JP2001224167A - High-voltage power supply unit - Google Patents

Abstract

PROBLEM TO BE SOLVED: To provide a high-voltage power supply unit, capable of forming the output of another high-voltage generating means into a prescribed high- voltage output by detecting a high-voltage output value, which is a reference of high-voltage control and for determining an abnormally dropped output or an abnormally operating condition, based on the outputted value. SOLUTION: This high-voltage power supply unit is provided with the high- voltage generating means 1 including a drive means 5 of driving a transformer T1 which generates first high voltage, a pulse width control means 3 for controlling the output, and a detecting means 7 for detecting the output, and the high- voltage generating means 2 including a transformer T2 for generating second high voltage, and the drive means 6 which is driven by the pulse width control means 3 and drives the transformer T2, includes a detecting means 8 for detecting the output of the transformer 2, an abnormality detecting means 11 for detecting abnormality with the detecting means 7, 8 and stopping the input of the drive means 5, 6 having a pulse width control means, and a high- level preference means 10 for selecting the detecting means 7, or 8 which detects high level, if one output of the high-voltage generating means drops, and for controlling the drive means 5, 6 with the pulse width control means.

Description

DETAILED DESCRIPTION OF THE INVENTION

[0001]

BACKGROUND OF THE INVENTION 1. Field of the Invention The present invention relates to a high voltage power supply suitable for supplying a high voltage to a high voltage load device such as a copying machine or a printer.

[0002]

2. Description of the Related Art Conventionally, an image forming apparatus such as a copying machine or a printer has a plurality of high voltage generating means. Each of the high voltage generating means has a predetermined voltage value or current value with respect to a corresponding high voltage load device. Are controlled by respective pulse width control means.
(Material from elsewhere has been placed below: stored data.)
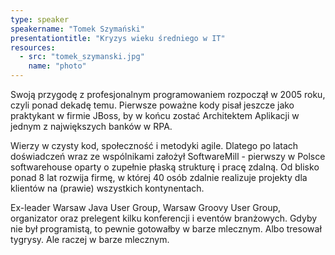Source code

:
 ```yaml
---
type: speaker
speakername: "Tomek Szymański"
presentationtitle: "Kryzys wieku średniego w IT"
resources:
  - src: "tomek_szymanski.jpg"
    name: "photo"
---
```

Swoją przygodę z profesjonalnym programowaniem rozpoczął w 2005 roku, czyli ponad dekadę temu. Pierwsze poważne kody pisał jeszcze jako praktykant w firmie JBoss, by w końcu zostać Architektem Aplikacji w jednym z największych banków w RPA.

Wierzy w czysty kod, społeczność i metodyki agile. Dlatego po latach doświadczeń wraz ze wspólnikami założył SoftwareMill - pierwszy w Polsce softwarehouse oparty o zupełnie płaską strukturę i pracę zdalną. Od blisko ponad 8 lat rozwija firmę, w której 40 osób zdalnie realizuje projekty dla klientów na (prawie) wszystkich kontynentach.

Ex-leader Warsaw Java User Group, Warsaw Groovy User Group, organizator oraz prelegent kilku konferencji i eventów branżowych. Gdyby nie był programistą, to pewnie gotowałby w barze mlecznym. Albo tresował tygrysy. Ale raczej w barze mlecznym.
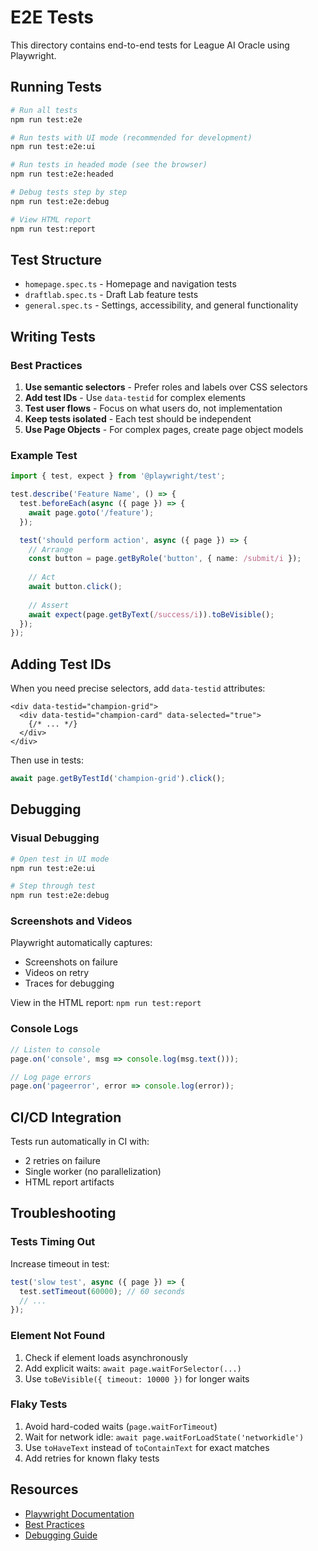 # E2E Tests

This directory contains end-to-end tests for League AI Oracle using Playwright.

## Running Tests

```bash
# Run all tests
npm run test:e2e

# Run tests with UI mode (recommended for development)
npm run test:e2e:ui

# Run tests in headed mode (see the browser)
npm run test:e2e:headed

# Debug tests step by step
npm run test:e2e:debug

# View HTML report
npm run test:report
```

## Test Structure

- `homepage.spec.ts` - Homepage and navigation tests
- `draftlab.spec.ts` - Draft Lab feature tests
- `general.spec.ts` - Settings, accessibility, and general functionality

## Writing Tests

### Best Practices

1. **Use semantic selectors** - Prefer roles and labels over CSS selectors
2. **Add test IDs** - Use `data-testid` for complex elements
3. **Test user flows** - Focus on what users do, not implementation
4. **Keep tests isolated** - Each test should be independent
5. **Use Page Objects** - For complex pages, create page object models

### Example Test

```typescript
import { test, expect } from '@playwright/test';

test.describe('Feature Name', () => {
  test.beforeEach(async ({ page }) => {
    await page.goto('/feature');
  });

  test('should perform action', async ({ page }) => {
    // Arrange
    const button = page.getByRole('button', { name: /submit/i });
    
    // Act
    await button.click();
    
    // Assert
    await expect(page.getByText(/success/i)).toBeVisible();
  });
});
```

## Adding Test IDs

When you need precise selectors, add `data-testid` attributes:

```tsx
<div data-testid="champion-grid">
  <div data-testid="champion-card" data-selected="true">
    {/* ... */}
  </div>
</div>
```

Then use in tests:

```typescript
await page.getByTestId('champion-grid').click();
```

## Debugging

### Visual Debugging

```bash
# Open test in UI mode
npm run test:e2e:ui

# Step through test
npm run test:e2e:debug
```

### Screenshots and Videos

Playwright automatically captures:
- Screenshots on failure
- Videos on retry
- Traces for debugging

View in the HTML report: `npm run test:report`

### Console Logs

```typescript
// Listen to console
page.on('console', msg => console.log(msg.text()));

// Log page errors
page.on('pageerror', error => console.log(error));
```

## CI/CD Integration

Tests run automatically in CI with:
- 2 retries on failure
- Single worker (no parallelization)
- HTML report artifacts

## Troubleshooting

### Tests Timing Out

Increase timeout in test:

```typescript
test('slow test', async ({ page }) => {
  test.setTimeout(60000); // 60 seconds
  // ...
});
```

### Element Not Found

1. Check if element loads asynchronously
2. Add explicit waits: `await page.waitForSelector(...)`
3. Use `toBeVisible({ timeout: 10000 })` for longer waits

### Flaky Tests

1. Avoid hard-coded waits (`page.waitForTimeout`)
2. Wait for network idle: `await page.waitForLoadState('networkidle')`
3. Use `toHaveText` instead of `toContainText` for exact matches
4. Add retries for known flaky tests

## Resources

- [Playwright Documentation](https://playwright.dev)
- [Best Practices](https://playwright.dev/docs/best-practices)
- [Debugging Guide](https://playwright.dev/docs/debug)

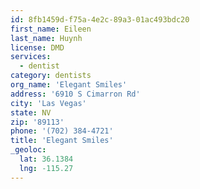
 ```yaml
---
id: 8fb1459d-f75a-4e2c-89a3-01ac493bdc20
first_name: Eileen
last_name: Huynh
license: DMD
services:
  - dentist
category: dentists
org_name: 'Elegant Smiles'
address: '6910 S Cimarron Rd'
city: 'Las Vegas'
state: NV
zip: '89113'
phone: '(702) 384-4721'
title: 'Elegant Smiles'
_geoloc:
  lat: 36.1384
  lng: -115.27
---
```

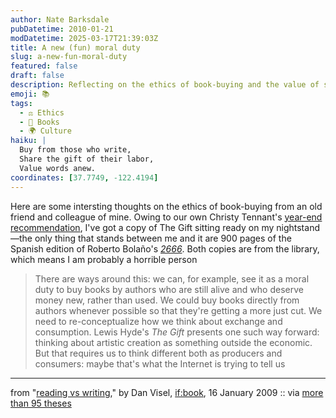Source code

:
```yaml
---
author: Nate Barksdale
pubDatetime: 2010-01-21
modDatetime: 2025-03-17T21:39:03Z
title: A new (fun) moral duty
slug: a-new-fun-moral-duty
featured: false
draft: false
description: Reflecting on the ethics of book-buying and the value of supporting living authors.
emoji: 📚
tags:
  - ⚖️ Ethics
  - 📖 Books
  - 🌍 Culture
haiku: |
  Buy from those who write,  
  Share the gift of their labor,  
  Value words anew.
coordinates: [37.7749, -122.4194]
---
```


Here are some intersting thoughts on the ethics of book-buying from an old friend and colleague of mine. Owing to our own Christy Tennant's [year-end recommendation](http://www.culture-making.com/post/our_year_in_culture_books_movies_and_music_of_2009_part_2), I've got a copy of The Gift sitting ready on my nightstand—the only thing that stands between me and it are 900 pages of the Spanish edition of Roberto Bolaño's _[2666](http://en.wikipedia.org/wiki/2666)_. Both copies are from the library, which means I am probably a horrible person

> There are ways around this: we can, for example, see it as a moral duty to buy books by authors who are still alive and who deserve money new, rather than used. We could buy books directly from authors whenever possible so that they're getting a more just cut. We need to re-conceptualize how we think about exchange and consumption. Lewis Hyde's _The Gift_ presents one such way forward: thinking about artistic creation as something outside the economic. But that requires us to think different both as producers and consumers: maybe that's what the Internet is trying to tell us

---

from "[reading vs writing](http://web.archive.org/web/20130912065141/http://www.futureofthebook.org/blog/archives/2010/01/reading_vs_writing.html)," by Dan Visel, [if:book](http://web.archive.org/web/20130912065141/http://www.futureofthebook.org/blog/archives/2010/01/reading_vs_writing.html), 16 January 2009 :: via [more than 95 theses](http://web.archive.org/web/20111017025217/http://ayjay.tumblr.com/post/345110795/there-are-ways-around-this-we-can-for-example)
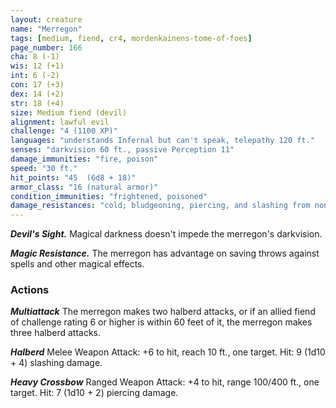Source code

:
 ```yaml
---
layout: creature
name: "Merregon"
tags: [medium, fiend, cr4, mordenkainens-tome-of-foes]
page_number: 166
cha: 8 (-1)
wis: 12 (+1)
int: 6 (-2)
con: 17 (+3)
dex: 14 (+2)
str: 18 (+4)
size: Medium fiend (devil)
alignment: lawful evil
challenge: "4 (1100 XP)"
languages: "understands Infernal but can't speak, telepathy 120 ft."
senses: "darkvision 60 ft., passive Perception 11"
damage_immunities: "fire, poison"
speed: "30 ft."
hit_points: "45  (6d8 + 18)"
armor_class: "16 (natural armor)"
condition_immunities: "frightened, poisoned"
damage_resistances: "cold; bludgeoning, piercing, and slashing from nonmagical attacks that aren't silvered"
---
```


***Devil's Sight.*** Magical darkness doesn't impede the merregon's darkvision.

***Magic Resistance.*** The merregon has advantage on saving throws against spells and other magical effects.

### Actions

***Multiattack*** The merregon makes two halberd attacks, or if an allied fiend of challenge rating 6 or higher is within 60 feet of it, the merregon makes three halberd attacks.

***Halberd*** Melee Weapon Attack: +6 to hit, reach 10 ft., one target. Hit: 9 (1d10 + 4) slashing damage.

***Heavy Crossbow*** Ranged Weapon Attack: +4 to hit, range 100/400 ft., one target. Hit: 7 (1d10 + 2) piercing damage.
Normally, pulse width control means are required for the number of high voltage generation means. However, in order to reduce the number of circuit components and reduce costs, the control pulse signal of one high voltage generation means is transmitted to another high voltage generation means. Is used to control the high-voltage output by using the driving pulse as a driving pulse. FIG. 2 is a block diagram showing a configuration of a conventional high-voltage power supply device used for an image forming apparatus and the like. As shown in FIG. 2, the high-voltage power supply device drives the first driving means 5 by the control pulse signal of the pulse width control (PWM) means 3 driven by the high-voltage output signal in the first high-voltage generating means 1. A first high-voltage load L1 is generated by generating a high voltage by the first transformer means T1.
And the second driving means 6 of the second high voltage generating means 2 is driven by the control pulse signal of the pulse width control means 3 to generate a high voltage by the second transformer means T2. The high-voltage power is supplied to the second high-voltage load L2.
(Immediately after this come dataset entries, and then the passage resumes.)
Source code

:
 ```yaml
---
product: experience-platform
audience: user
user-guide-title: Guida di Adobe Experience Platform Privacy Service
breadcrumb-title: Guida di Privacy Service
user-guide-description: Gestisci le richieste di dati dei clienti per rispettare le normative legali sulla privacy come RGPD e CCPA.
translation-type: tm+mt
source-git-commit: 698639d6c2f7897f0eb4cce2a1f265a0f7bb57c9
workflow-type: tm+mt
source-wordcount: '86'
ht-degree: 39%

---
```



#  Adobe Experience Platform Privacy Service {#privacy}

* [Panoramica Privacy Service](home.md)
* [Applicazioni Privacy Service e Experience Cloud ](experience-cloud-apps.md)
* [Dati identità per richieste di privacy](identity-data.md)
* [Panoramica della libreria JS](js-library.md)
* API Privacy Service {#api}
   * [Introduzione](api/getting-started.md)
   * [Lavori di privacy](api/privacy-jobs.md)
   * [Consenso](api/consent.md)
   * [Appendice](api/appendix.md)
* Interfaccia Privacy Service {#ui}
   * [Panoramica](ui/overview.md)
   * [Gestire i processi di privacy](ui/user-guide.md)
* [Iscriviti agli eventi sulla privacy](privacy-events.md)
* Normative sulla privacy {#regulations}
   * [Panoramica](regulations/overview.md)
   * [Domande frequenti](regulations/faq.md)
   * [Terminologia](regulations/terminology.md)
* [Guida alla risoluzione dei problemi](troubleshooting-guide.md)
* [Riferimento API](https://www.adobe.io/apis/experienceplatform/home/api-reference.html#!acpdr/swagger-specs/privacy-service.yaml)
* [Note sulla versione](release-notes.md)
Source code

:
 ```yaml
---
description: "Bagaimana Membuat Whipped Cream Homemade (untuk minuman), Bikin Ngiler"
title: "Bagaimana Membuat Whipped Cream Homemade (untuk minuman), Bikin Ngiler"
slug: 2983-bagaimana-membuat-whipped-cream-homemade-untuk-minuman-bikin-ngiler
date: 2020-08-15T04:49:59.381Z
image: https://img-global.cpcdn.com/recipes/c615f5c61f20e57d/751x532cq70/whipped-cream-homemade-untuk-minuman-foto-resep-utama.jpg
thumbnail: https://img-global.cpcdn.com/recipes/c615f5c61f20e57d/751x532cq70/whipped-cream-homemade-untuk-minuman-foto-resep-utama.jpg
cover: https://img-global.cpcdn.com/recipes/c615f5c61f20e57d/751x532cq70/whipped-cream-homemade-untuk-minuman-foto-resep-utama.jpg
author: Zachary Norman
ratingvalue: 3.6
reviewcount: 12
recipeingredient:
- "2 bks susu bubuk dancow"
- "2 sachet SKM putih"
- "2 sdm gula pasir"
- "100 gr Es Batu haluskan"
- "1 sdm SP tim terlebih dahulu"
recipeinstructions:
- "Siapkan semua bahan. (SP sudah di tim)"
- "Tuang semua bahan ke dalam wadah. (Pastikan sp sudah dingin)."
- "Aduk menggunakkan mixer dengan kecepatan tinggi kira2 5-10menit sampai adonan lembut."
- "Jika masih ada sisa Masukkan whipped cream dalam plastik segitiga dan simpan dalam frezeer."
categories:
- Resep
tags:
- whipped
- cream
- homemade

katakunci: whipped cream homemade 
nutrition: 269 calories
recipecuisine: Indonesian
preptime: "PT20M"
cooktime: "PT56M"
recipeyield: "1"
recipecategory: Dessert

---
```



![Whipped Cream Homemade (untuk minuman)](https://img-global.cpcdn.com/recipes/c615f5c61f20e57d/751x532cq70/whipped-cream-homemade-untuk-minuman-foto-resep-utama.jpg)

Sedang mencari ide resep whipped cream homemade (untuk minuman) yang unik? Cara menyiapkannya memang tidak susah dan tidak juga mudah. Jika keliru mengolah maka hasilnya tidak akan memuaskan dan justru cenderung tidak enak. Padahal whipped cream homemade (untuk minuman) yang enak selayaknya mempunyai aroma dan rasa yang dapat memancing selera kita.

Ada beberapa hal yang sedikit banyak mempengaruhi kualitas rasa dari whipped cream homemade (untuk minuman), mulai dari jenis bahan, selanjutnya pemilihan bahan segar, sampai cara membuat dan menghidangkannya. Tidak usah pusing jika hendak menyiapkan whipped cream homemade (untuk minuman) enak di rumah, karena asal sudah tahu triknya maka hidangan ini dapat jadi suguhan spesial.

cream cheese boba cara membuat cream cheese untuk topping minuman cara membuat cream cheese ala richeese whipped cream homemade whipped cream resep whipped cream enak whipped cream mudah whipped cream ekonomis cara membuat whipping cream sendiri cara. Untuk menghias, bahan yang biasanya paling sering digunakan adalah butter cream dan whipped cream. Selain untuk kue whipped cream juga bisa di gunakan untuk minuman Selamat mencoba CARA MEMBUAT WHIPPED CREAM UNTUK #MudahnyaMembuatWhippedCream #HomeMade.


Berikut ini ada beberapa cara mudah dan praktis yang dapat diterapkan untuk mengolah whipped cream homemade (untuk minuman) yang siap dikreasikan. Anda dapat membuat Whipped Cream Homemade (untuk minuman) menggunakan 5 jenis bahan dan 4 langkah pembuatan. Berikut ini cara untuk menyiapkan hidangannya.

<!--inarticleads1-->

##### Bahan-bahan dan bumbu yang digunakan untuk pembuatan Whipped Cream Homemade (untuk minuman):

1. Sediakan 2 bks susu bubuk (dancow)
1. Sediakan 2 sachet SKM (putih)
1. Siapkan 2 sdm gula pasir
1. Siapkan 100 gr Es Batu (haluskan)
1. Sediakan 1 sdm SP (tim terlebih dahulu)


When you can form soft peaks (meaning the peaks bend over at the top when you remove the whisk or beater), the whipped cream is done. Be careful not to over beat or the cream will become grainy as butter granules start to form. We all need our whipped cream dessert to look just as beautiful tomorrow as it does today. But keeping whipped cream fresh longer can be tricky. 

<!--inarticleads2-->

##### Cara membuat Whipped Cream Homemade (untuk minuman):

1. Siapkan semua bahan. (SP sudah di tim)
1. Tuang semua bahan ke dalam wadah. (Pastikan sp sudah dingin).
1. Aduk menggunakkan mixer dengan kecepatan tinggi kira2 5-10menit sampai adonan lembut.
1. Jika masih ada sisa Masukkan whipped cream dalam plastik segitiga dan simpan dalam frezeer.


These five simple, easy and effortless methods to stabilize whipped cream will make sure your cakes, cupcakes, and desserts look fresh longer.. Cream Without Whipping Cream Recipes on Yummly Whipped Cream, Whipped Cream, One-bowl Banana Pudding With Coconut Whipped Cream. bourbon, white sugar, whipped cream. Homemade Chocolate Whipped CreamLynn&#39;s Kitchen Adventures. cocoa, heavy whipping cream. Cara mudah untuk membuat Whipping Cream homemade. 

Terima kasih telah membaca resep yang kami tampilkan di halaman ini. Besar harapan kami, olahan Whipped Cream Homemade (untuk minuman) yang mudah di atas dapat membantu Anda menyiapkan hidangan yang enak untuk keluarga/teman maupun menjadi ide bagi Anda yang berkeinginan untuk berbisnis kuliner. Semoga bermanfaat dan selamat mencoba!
At this time, since the output control pulse signal of the pulse width control means 3 may similarly change due to a remarkable change in the load condition of the high voltage generation means, a relatively high voltage generation means is used. A high-voltage load having a small number of fluctuation elements, for example, the first high-voltage generating means 1 having the first high-voltage load L1 is selected, and an output voltage as an output amount is detected by an output voltage detecting means 7 to control the pulse width control means 3. It is an input signal.

[0005]

However, due to external factors such as abnormalities in the circuit and load, the pulse in the first high-voltage generating means 1 serving as a reference for the high-voltage control during operation of the high-voltage power supply or the like. The control pulse signal of the width control means 3 stops (off) or continues to operate (remains on)
In such a state, the output voltage as the output amount of the second high-voltage generating means 2 simultaneously using the control pulse signal is also affected by this, and becomes lower or unstable.

FIG. 3 is a diagram illustrating the operation of the high-voltage power supply device shown in FIG.
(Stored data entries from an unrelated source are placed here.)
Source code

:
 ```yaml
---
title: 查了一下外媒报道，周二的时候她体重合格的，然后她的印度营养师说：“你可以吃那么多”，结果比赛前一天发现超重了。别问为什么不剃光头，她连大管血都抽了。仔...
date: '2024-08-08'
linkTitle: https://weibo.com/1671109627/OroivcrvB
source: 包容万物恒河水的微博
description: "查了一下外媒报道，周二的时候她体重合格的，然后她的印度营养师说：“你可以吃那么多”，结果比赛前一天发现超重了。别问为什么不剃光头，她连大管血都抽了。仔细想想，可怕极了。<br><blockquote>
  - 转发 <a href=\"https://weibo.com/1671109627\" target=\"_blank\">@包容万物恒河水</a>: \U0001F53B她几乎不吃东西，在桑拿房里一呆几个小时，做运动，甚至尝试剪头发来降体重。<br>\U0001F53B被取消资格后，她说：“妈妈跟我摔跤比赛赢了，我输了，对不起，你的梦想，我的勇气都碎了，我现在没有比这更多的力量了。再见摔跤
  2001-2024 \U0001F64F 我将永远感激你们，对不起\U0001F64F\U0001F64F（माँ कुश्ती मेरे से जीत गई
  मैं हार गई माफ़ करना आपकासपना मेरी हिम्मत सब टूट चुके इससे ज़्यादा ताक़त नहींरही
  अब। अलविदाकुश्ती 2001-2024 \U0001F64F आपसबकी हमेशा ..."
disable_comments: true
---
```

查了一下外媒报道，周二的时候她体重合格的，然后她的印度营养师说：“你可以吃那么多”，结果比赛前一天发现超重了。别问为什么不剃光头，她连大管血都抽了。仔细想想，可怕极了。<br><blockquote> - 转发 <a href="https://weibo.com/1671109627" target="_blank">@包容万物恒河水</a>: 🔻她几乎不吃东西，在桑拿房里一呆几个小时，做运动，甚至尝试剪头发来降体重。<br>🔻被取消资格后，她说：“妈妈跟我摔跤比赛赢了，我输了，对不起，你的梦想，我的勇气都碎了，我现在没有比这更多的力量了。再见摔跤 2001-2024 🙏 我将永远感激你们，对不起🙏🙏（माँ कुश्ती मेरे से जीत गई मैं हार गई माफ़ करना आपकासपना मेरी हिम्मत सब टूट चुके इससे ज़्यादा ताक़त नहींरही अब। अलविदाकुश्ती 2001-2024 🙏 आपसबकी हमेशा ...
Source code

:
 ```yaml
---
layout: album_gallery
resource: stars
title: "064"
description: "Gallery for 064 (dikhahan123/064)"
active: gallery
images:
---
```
That is, as shown in FIG. 3A, when the high voltage output voltage V1 of the high voltage generating means 1 is normal, the control value of the pulse width control means 3 is normal and each of the high voltage generating means 1, 2 The high output voltages V1 and V2 have predetermined control values. However, if the high-voltage output voltage V1 of the high-voltage generating means 1 rises abnormally ((b) in the figure) or falls abnormally ((c) in the figure) due to a circuit or load fluctuation, an abnormal high-voltage control state (overvoltage) Or insufficient voltage), and the output voltage V2 of the high voltage generation means 2
Since the pulse signal of the pulse width control means 3 is the same, there is a problem that the voltage rises and drops like the output voltage V1 of the high voltage generation means 1.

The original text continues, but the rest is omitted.